Ich sprach nach dem Unfall sofort mit der Unfallsgegnerin, welche

nicht aus dem Fahrzeug ausstieg.

Ich wurde bei diesem Unfall nicht verletzt.

Zum Unfallszeitpunkt war ich alleine im Fahrzeug, war angegurtet, hatte das Abblendlicht eingeschaltet und vermutlich den 4 Gang eingelegt.

An meinem PKW entstand vermutlich ein Totalschaden. Mehr kann ich zum Unfall nicht angeben."

(Anonymisierungen durch den Verwaltungsgerichtshof)

Am 14. Jänner 2002 beantragte die Beschwerdeführerin unter Anschluss der dargestellten Niederschrift vom 27. November 2001 und einer Bestätigung des Vorliegens eines Totalschadens an ihrem Pkw den Ersatz des Zeitwertes dieses Wagens von S 18.000,-- (= 1.308,11 EUR).

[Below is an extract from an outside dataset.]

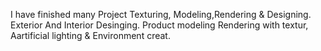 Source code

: I have finished many Project Texturing, Modeling,Rendering & Designing.
Exterior And Interior Desinging.
Product modeling Rendering with textur, Aartificial lighting & Environment creat.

Zur Begründung führte sie aus, die Benützung des eigenen Kraftfahrzeuges sei im dienstlichen Interesse gestanden. Sie habe zu diesem Seminar neben dem persönlichen Gepäck auch eine Menge an Unterlagen aus den vorherigen Seminaren und Unterlagen für die geforderte Projektarbeit mitbringen müssen. Sämtliche Teilnehmer seien mit Pkw angereist, den Kollegen aus anderen FLD sei auch das Kilometergeld bezahlt worden. Das öffentliche Verkehrsmittel sei unzumutbar. Die Anreise dauere unverhältnismäßig lange. Die "reine Fahrzeit mit der Bahn" betrage allein 3 1/2 Stunden für eine Strecke. Man müsse mit dem gesamten Gepäck zweimal umsteigen und dann vom Bahnhof noch etwa 2 km zu Fuß zum Seminarort gehen. Mit der Bahn dauere die Dienstreise 9 Stunden länger als mit dem Pkw.

Am 29. Mai 2002 erstattete der Vorstand des Finanzamtes Braunau am Inn der Finanzlandesdirektion für Oberösterreich (kurz: FLD), deren Geschäftsabteilung (kurz GA) 2 am 17. Mai 2002 mitgeteilt hatte, dass ein dienstliches Interesse an der Benützung des eigenen Pkws fehle und Anreisen zu Aus- und Fortbildungsveranstaltungen grundsätzlich mit öffentlichen Verkehrsmitteln erfolgten, folgenden Bericht:

"Zur vorstehenden Schadenersatzangelegenheit wird auftragsgemäß berichtet:

-

Die Benützung eines PKW für die Anreise zur Fortbildungsveranstaltung am 27.11.01 durch die Schadenswerberin erfolgte ohne jedes dienstliches obligo, war nicht geboten und wurde auch nicht angeordnet.

-

Dringende oder unaufschiebbare Diensterfüllungspflichten (innen- oder außendienstliche) am Vormittag des Anreisetages (Schadensereignistag) waren nicht gegeben. Dies hat nicht zuletzt

eine Befragung ihrer Dienst- und Fachvorgesetzten ... ergeben.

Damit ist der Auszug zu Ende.